Jean-François Colin, 29 ans, technicien en climatisation, est d’origine chagossienne. Ce jeune slameur n’a pas sa langue dans sa poche, et il compte bien faire entendre sa voix, celle d’un arrière petit-fils et petit-fils de Chagossiens. Il nous confie sa vision de cette histoire.

Jean-François Colin.
(photo Bbj)

Tu es d’origine chagossienne, c’est cela ?

- Non, pas directement, mais je suis arrière petit-fils et petit-fils de Chagossiens.

Alors, qui étaient Chagossiens dans ta famille ?

- Ma grand-mère est Chagossienne, mon arrière grand-père était aussi Chagossien.

Ils étaient en vacances à Maurice, et de retour sur l’Archipel des Chagos, on leur a demandé de revenir sur Maurice. Ils t’ont raconté comment cela s’est passé ?

- Ils me l’ont dit. Parce que mon arrière grand-père faisait des allers-retours de Bodam à Maurice. Et quand ils ont débarqué aux alentours de 1955-1956, ils ont dit à mon arrière grand-père : « Tu ramènes ta famille, et tu restes à Maurice », cela sans raison, sans expliquer pourquoi ils doivent rester à Maurice au lieu de retourner là où ils sont nés.

Tu as connu ton arrière grand-père ?

- J’ai eu la chance de connaître mon arrière grand-père parce qu’il a vécu jusqu’à 100 ans quand même. C’est magnifique. Il est décédé en 1996, et les souvenirs que j’ai de cet homme sont magnifiques. Il nous racontait toujours la chasse aux tortues, ou sinon les mets qu’ils préparaient chez lui, dans sa famille, la façon dont on partageait la nourriture, les bêtes qu’ils ont capturées. Par exemple, ils vont chez les colons, comme ils disent, ils vont prendre un cochon, et les colons ne se rendront jamais compte qu’ils ont une bête en moins dans leur cheptel, ils en avaient tellement. Après, ils vont se partager ça entre cinq ou six familles. Et là, tout le monde est content. Et puis, si moi je plante des légumes, je t’offre des légumes. Et si toi, tu as des poulets, ou des bêtes, quoi que ce soit, tu vas m’en rapporter quand les bêtes sont prêtes à manger. C’est le système de troc. Et tout le monde vivait bien tranquillement, sans se soucier de quoi que ce soit.

Alors, comment s’est déroulée l’arrivée de ta famille à Maurice ?
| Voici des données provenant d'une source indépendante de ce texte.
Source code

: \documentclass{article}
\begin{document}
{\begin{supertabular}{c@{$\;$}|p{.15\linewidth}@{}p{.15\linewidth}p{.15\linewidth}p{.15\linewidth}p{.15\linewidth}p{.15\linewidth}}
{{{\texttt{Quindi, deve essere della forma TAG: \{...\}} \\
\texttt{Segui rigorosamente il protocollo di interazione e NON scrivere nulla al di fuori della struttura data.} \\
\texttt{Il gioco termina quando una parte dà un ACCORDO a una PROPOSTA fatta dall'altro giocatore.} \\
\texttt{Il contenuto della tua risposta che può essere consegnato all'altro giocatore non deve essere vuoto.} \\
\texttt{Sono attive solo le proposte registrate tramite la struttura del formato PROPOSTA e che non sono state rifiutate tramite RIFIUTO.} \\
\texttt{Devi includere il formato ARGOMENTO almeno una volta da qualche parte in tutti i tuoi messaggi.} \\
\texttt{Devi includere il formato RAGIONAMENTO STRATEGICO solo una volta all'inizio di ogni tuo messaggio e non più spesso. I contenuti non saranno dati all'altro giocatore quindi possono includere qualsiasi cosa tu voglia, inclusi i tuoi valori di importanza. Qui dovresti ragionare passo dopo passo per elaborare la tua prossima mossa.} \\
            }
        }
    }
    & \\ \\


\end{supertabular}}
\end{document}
- Arrivés à Maurice, ils ont débarqué sur le port comme tout le monde. Et là, ils ont habité Port-Louis, comme presque toute la famille, même mon arrière grand-mère, mon arrière grand-père aussi, sa sœur, etc... Au début, c’était vers Tranquebar et après vers Roche Bois. Mon arrière grand-mère était arrivée, elle avait seize, ou dix-sept ans peut-être. Et là, ils ont appris à vivre à la mauricienne. Ici, il faut travailler, gagner les sous et savoir comment le dépenser, et surtout comment ne pas se faire arnaquer.

Parce que les Chagossiens n’avaient aucun rapport à l’argent, ne savaient pas gérer l’argent ?
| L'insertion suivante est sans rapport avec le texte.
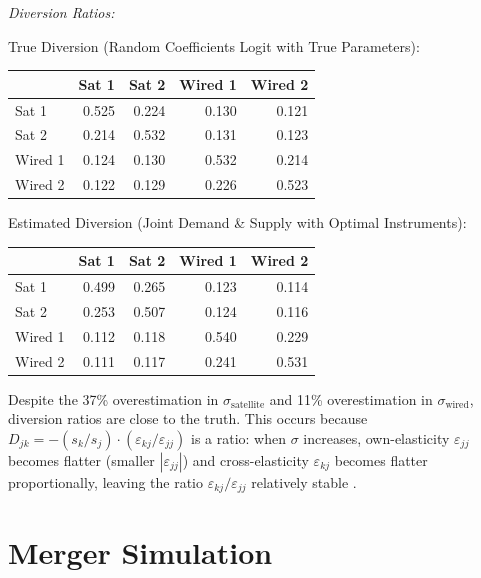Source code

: \documentclass[english,11pt]{article}
\begin{document}
\begin{enumerate}
\textit{Diversion Ratios:}

True Diversion (Random Coefficients Logit with True Parameters):
\begin{center}
\begin{tabular}{lrrrr}
\hline
 & Sat 1 & Sat 2 & Wired 1 & Wired 2 \\
\hline
Sat 1 & 0.525 & 0.224 & 0.130 & 0.121 \\
Sat 2 & 0.214 & 0.532 & 0.131 & 0.123 \\
Wired 1 & 0.124 & 0.130 & 0.532 & 0.214 \\
Wired 2 & 0.122 & 0.129 & 0.226 & 0.523 \\
\hline
\end{tabular}
\end{center}

Estimated Diversion (Joint Demand \& Supply with Optimal Instruments):
\begin{center}
\begin{tabular}{lrrrr}
\hline
 & Sat 1 & Sat 2 & Wired 1 & Wired 2 \\
\hline
Sat 1 & 0.499 & 0.265 & 0.123 & 0.114 \\
Sat 2 & 0.253 & 0.507 & 0.124 & 0.116 \\
Wired 1 & 0.112 & 0.118 & 0.540 & 0.229 \\
Wired 2 & 0.111 & 0.117 & 0.241 & 0.531 \\
\hline
\end{tabular}
\end{center}

Despite the 37\% overestimation in $\sigma_{\text{satellite}}$ and 11\% overestimation in $\sigma_{\text{wired}}$, diversion ratios are close to the truth. This occurs because $D_{jk} = -(s_k/s_j) \cdot (\varepsilon_{kj}/\varepsilon_{jj})$ is a ratio: when $\sigma$ increases, own-elasticity $\varepsilon_{jj}$ becomes flatter (smaller $|\varepsilon_{jj}|$) and cross-elasticity $\varepsilon_{kj}$ becomes flatter proportionally, leaving the ratio $\varepsilon_{kj}/\varepsilon_{jj}$ relatively stable \citep{conlon2021diversion}.


\end{enumerate}


\section{Merger Simulation}
\end{document}
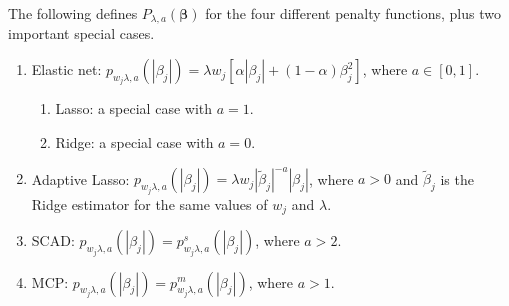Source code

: The following defines \(P_{\lambda,a}(\boldsymbol \beta)\) for the four different penalty functions, plus two important special cases.

\begin{enumerate}
\item Elastic net: $p_{w_j\lambda,a}(|\beta_j|) = \lambda w_j \left[ \alpha |\beta_j| +  (1-\alpha) \beta_j^2 \right]$, where $a \in [0,1]$.
\begin{enumerate}
\item Lasso: a special case with $a=1$.
\item Ridge: a special case with $a=0$.
\end{enumerate}
\item Adaptive Lasso: $p_{w_j\lambda,a}(|\beta_j|) = \lambda w_j |\tilde{\beta}_j|^{-a} |\beta_j|$, where $a>0$ and $\tilde{\beta}_j$ is the Ridge estimator for the same values of $w_j$ and $\lambda$.
\item SCAD: $p_{w_j\lambda,a}(|\beta_j|) =  p^s_{w_j\lambda,a}(|\beta_j|)$, where $a>2$.
\item MCP: $p_{w_j\lambda,a}(|\beta_j|) = p^m_{w_j\lambda,a}(|\beta_j|)$, where $a>1$.
\end{enumerate}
- Ils ne savaient vraiment pas gérer l’argent, parce que c’était le système de troc. Au Chagos, ils fonctionnaient avec des carnets pour les aliments, pour tout ce qui était nécessaire.

Et donc, les enfants de ton arrière grand-père sont tous nés à Maurice ?

- Non, pas tous. Il y a ma grand-mère et ses frères qui sont nés à Bodam, une île des Chagos. Et il y a ceux qui sont nés à Maurice. Et moi, je suis de la branche de ceux qui sont nés à Maurice.

« Je pleure des larmes de sang tous les jours »

Et quel regard portes-tu sur cette histoire ?

- Mon regard est critique. Parce qu’il y a l’hypocrisie qu’il y a derrière. On dit toujours qu’on a eu l’indépendance sans verser de sang, mais alors que ma grand-mère et mes aïeux pleurent toujours. Comme le dit ma grand-mère, mot pour mot : « Le sang n’a pas été versé, oui, on n’a pas vu de sang couler, mais je pleure des larmes de sang tous les jours ». Et ça me chiffonne de l’entendre, en tant que descendant de Chagossiens. Parce que l’on a perdu nos racines, on a perdu plein de choses. Vu qu’avec l’histoire de l’esclavage, on a perdu des repères, et maintenant encore, d’autres repères. C’est difficile de vivre pour eux.

Pour toi, est-ce une sorte de traite négrière l’histoire des Chagossiens ?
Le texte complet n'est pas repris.